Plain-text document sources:
┌──

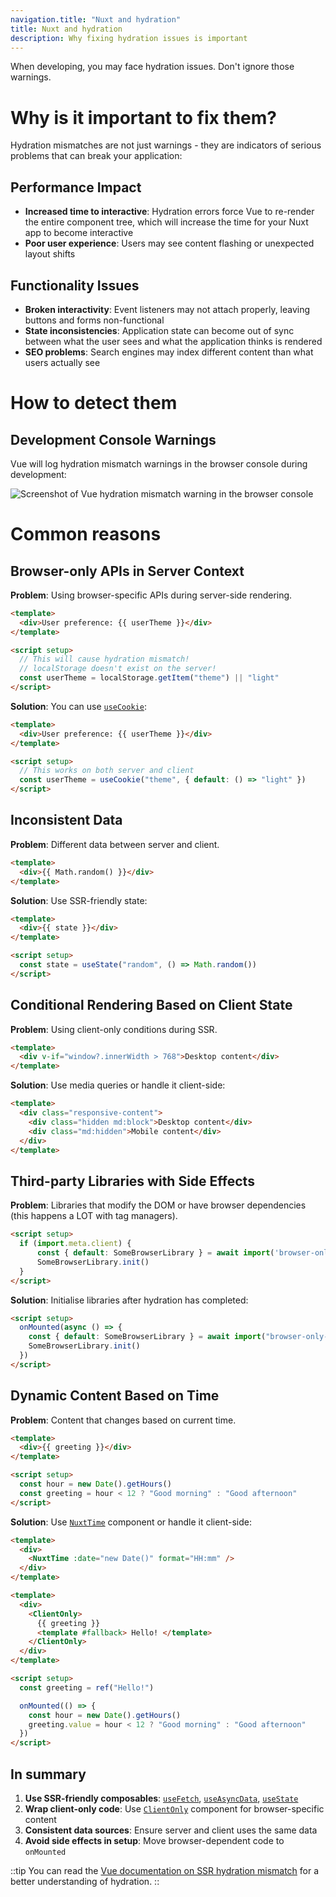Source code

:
```yaml
---
navigation.title: "Nuxt and hydration"
title: Nuxt and hydration
description: Why fixing hydration issues is important
---
```


When developing, you may face hydration issues. Don't ignore those warnings.

# Why is it important to fix them?

Hydration mismatches are not just warnings - they are indicators of serious problems that can break your application:

## Performance Impact

- **Increased time to interactive**: Hydration errors force Vue to re-render the entire component tree, which will increase the time for your Nuxt app to become interactive
- **Poor user experience**: Users may see content flashing or unexpected layout shifts

## Functionality Issues

- **Broken interactivity**: Event listeners may not attach properly, leaving buttons and forms non-functional
- **State inconsistencies**: Application state can become out of sync between what the user sees and what the application thinks is rendered
- **SEO problems**: Search engines may index different content than what users actually see

# How to detect them

## Development Console Warnings

Vue will log hydration mismatch warnings in the browser console during development:

![Screenshot of Vue hydration mismatch warning in the browser console](/assets/docs/best-practices/vue-console-hydration.png)

# Common reasons

## Browser-only APIs in Server Context

**Problem**: Using browser-specific APIs during server-side rendering.

```html
<template>
  <div>User preference: {{ userTheme }}</div>
</template>

<script setup>
  // This will cause hydration mismatch!
  // localStorage doesn't exist on the server!
  const userTheme = localStorage.getItem("theme") || "light"
</script>
```

**Solution**: You can use [`useCookie`](/docs/api/composables/use-cookie):

```html
<template>
  <div>User preference: {{ userTheme }}</div>
</template>

<script setup>
  // This works on both server and client
  const userTheme = useCookie("theme", { default: () => "light" })
</script>
```

## Inconsistent Data

**Problem**: Different data between server and client.

```html
<template>
  <div>{{ Math.random() }}</div>
</template>
```

**Solution**: Use SSR-friendly state:

```html
<template>
  <div>{{ state }}</div>
</template>

<script setup>
  const state = useState("random", () => Math.random())
</script>
```

## Conditional Rendering Based on Client State

**Problem**: Using client-only conditions during SSR.

```html
<template>
  <div v-if="window?.innerWidth > 768">Desktop content</div>
</template>
```

**Solution**: Use media queries or handle it client-side:

```html
<template>
  <div class="responsive-content">
    <div class="hidden md:block">Desktop content</div>
    <div class="md:hidden">Mobile content</div>
  </div>
</template>
```

## Third-party Libraries with Side Effects

**Problem**: Libraries that modify the DOM or have browser dependencies (this happens a LOT with tag managers).

```html
<script setup>
  if (import.meta.client) {
      const { default: SomeBrowserLibrary } = await import('browser-only-lib')
      SomeBrowserLibrary.init()
  }
</script>
```

**Solution**: Initialise libraries after hydration has completed:

```html
<script setup>
  onMounted(async () => {
    const { default: SomeBrowserLibrary } = await import("browser-only-lib")
    SomeBrowserLibrary.init()
  })
</script>
```

## Dynamic Content Based on Time

**Problem**: Content that changes based on current time.

```html
<template>
  <div>{{ greeting }}</div>
</template>

<script setup>
  const hour = new Date().getHours()
  const greeting = hour < 12 ? "Good morning" : "Good afternoon"
</script>
```

**Solution**: Use [`NuxtTime`](/docs/api/components/nuxt-time) component or handle it client-side:

```html
<template>
  <div>
    <NuxtTime :date="new Date()" format="HH:mm" />
  </div>
</template>
```

```html
<template>
  <div>
    <ClientOnly>
      {{ greeting }}
      <template #fallback> Hello! </template>
    </ClientOnly>
  </div>
</template>

<script setup>
  const greeting = ref("Hello!")

  onMounted(() => {
    const hour = new Date().getHours()
    greeting.value = hour < 12 ? "Good morning" : "Good afternoon"
  })
</script>
```

## In summary

1. **Use SSR-friendly composables**: [`useFetch`](/docs/api/composables/use-fetch), [`useAsyncData`](/docs/api/composables/use-async-data), [`useState`](/docs/api/composables/use-state)
2. **Wrap client-only code**: Use [`ClientOnly`](/docs/api/components/client-only) component for browser-specific content
3. **Consistent data sources**: Ensure server and client uses the same data
4. **Avoid side effects in setup**: Move browser-dependent code to `onMounted`

::tip
You can read the [Vue documentation on SSR hydration mismatch](https://vuejs.org/guide/scaling-up/ssr.html#hydration-mismatch) for a better understanding of hydration.
::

└──

Try it
Collect every line with the string "NuxtTime" from the records, and copy each.

Answer for the task
**Solution**: Use [`NuxtTime`](/docs/api/components/nuxt-time) component or handle it client-side:
    <NuxtTime :date="new Date()" format="HH:mm" />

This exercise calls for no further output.